++++ EXERCISE INPUTS

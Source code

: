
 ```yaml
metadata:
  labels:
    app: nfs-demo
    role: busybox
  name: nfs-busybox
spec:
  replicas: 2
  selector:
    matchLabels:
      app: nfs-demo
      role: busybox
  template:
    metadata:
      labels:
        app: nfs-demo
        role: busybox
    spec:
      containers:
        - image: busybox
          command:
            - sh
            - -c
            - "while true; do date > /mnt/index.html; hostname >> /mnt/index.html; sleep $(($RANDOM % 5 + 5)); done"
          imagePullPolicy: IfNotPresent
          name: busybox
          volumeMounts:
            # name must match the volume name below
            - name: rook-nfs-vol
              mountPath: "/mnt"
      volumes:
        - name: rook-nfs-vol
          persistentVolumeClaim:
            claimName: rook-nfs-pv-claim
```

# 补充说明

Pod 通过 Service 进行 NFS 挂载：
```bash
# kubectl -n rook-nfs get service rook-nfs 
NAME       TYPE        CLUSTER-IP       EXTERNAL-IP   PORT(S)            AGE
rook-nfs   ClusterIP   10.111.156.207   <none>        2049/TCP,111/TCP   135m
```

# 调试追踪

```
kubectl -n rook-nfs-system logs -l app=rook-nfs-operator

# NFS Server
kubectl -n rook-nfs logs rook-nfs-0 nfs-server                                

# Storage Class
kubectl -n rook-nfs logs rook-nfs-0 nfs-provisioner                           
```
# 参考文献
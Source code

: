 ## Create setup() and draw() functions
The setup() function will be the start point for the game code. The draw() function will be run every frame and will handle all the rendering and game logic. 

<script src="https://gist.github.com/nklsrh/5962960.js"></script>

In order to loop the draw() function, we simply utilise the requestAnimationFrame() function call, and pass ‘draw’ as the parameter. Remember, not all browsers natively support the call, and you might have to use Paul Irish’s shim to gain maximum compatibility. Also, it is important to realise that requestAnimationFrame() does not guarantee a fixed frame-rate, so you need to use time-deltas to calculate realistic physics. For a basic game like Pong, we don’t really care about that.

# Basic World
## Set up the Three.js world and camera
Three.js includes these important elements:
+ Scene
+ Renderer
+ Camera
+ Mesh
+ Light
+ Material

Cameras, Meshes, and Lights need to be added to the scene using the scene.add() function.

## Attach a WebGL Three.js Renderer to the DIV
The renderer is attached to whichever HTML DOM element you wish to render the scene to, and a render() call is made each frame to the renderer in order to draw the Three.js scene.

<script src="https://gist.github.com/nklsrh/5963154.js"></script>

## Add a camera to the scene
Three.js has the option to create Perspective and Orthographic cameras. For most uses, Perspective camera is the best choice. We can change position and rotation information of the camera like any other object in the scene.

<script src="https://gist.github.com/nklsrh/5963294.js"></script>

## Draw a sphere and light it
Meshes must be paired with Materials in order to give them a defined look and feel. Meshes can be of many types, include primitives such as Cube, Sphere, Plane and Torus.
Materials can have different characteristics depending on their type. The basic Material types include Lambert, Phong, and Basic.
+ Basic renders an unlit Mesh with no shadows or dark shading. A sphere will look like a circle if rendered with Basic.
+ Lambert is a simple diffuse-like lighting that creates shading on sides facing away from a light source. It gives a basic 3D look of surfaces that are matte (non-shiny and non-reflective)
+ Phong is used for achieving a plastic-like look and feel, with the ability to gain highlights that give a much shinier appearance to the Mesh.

++++++++

EXERCISE: The material is to be written out once more, exactly and in full.

OUTPUT OF THE TASK:
Source code

:
 ```yaml
metadata:
  labels:
    app: nfs-demo
    role: busybox
  name: nfs-busybox
spec:
  replicas: 2
  selector:
    matchLabels:
      app: nfs-demo
      role: busybox
  template:
    metadata:
      labels:
        app: nfs-demo
        role: busybox
    spec:
      containers:
        - image: busybox
          command:
            - sh
            - -c
            - "while true; do date > /mnt/index.html; hostname >> /mnt/index.html; sleep $(($RANDOM % 5 + 5)); done"
          imagePullPolicy: IfNotPresent
          name: busybox
          volumeMounts:
            # name must match the volume name below
            - name: rook-nfs-vol
              mountPath: "/mnt"
      volumes:
        - name: rook-nfs-vol
          persistentVolumeClaim:
            claimName: rook-nfs-pv-claim
```

# 补充说明

Pod 通过 Service 进行 NFS 挂载：
```bash
# kubectl -n rook-nfs get service rook-nfs 
NAME       TYPE        CLUSTER-IP       EXTERNAL-IP   PORT(S)            AGE
rook-nfs   ClusterIP   10.111.156.207   <none>        2049/TCP,111/TCP   135m
```

# 调试追踪

```
kubectl -n rook-nfs-system logs -l app=rook-nfs-operator

# NFS Server
kubectl -n rook-nfs logs rook-nfs-0 nfs-server                                

# Storage Class
kubectl -n rook-nfs logs rook-nfs-0 nfs-provisioner                           
```
# 参考文献
Source code

: ## Create setup() and draw() functions
The setup() function will be the start point for the game code. The draw() function will be run every frame and will handle all the rendering and game logic. 

<script src="https://gist.github.com/nklsrh/5962960.js"></script>

In order to loop the draw() function, we simply utilise the requestAnimationFrame() function call, and pass ‘draw’ as the parameter. Remember, not all browsers natively support the call, and you might have to use Paul Irish’s shim to gain maximum compatibility. Also, it is important to realise that requestAnimationFrame() does not guarantee a fixed frame-rate, so you need to use time-deltas to calculate realistic physics. For a basic game like Pong, we don’t really care about that.

# Basic World
## Set up the Three.js world and camera
Three.js includes these important elements:
+ Scene
+ Renderer
+ Camera
+ Mesh
+ Light
+ Material

Cameras, Meshes, and Lights need to be added to the scene using the scene.add() function.

## Attach a WebGL Three.js Renderer to the DIV
The renderer is attached to whichever HTML DOM element you wish to render the scene to, and a render() call is made each frame to the renderer in order to draw the Three.js scene.

<script src="https://gist.github.com/nklsrh/5963154.js"></script>

## Add a camera to the scene
Three.js has the option to create Perspective and Orthographic cameras. For most uses, Perspective camera is the best choice. We can change position and rotation information of the camera like any other object in the scene.

<script src="https://gist.github.com/nklsrh/5963294.js"></script>

## Draw a sphere and light it
Meshes must be paired with Materials in order to give them a defined look and feel. Meshes can be of many types, include primitives such as Cube, Sphere, Plane and Torus.
Materials can have different characteristics depending on their type. The basic Material types include Lambert, Phong, and Basic.
+ Basic renders an unlit Mesh with no shadows or dark shading. A sphere will look like a circle if rendered with Basic.
+ Lambert is a simple diffuse-like lighting that creates shading on sides facing away from a light source. It gives a basic 3D look of surfaces that are matte (non-shiny and non-reflective)
+ Phong is used for achieving a plastic-like look and feel, with the ability to gain highlights that give a much shinier appearance to the Mesh.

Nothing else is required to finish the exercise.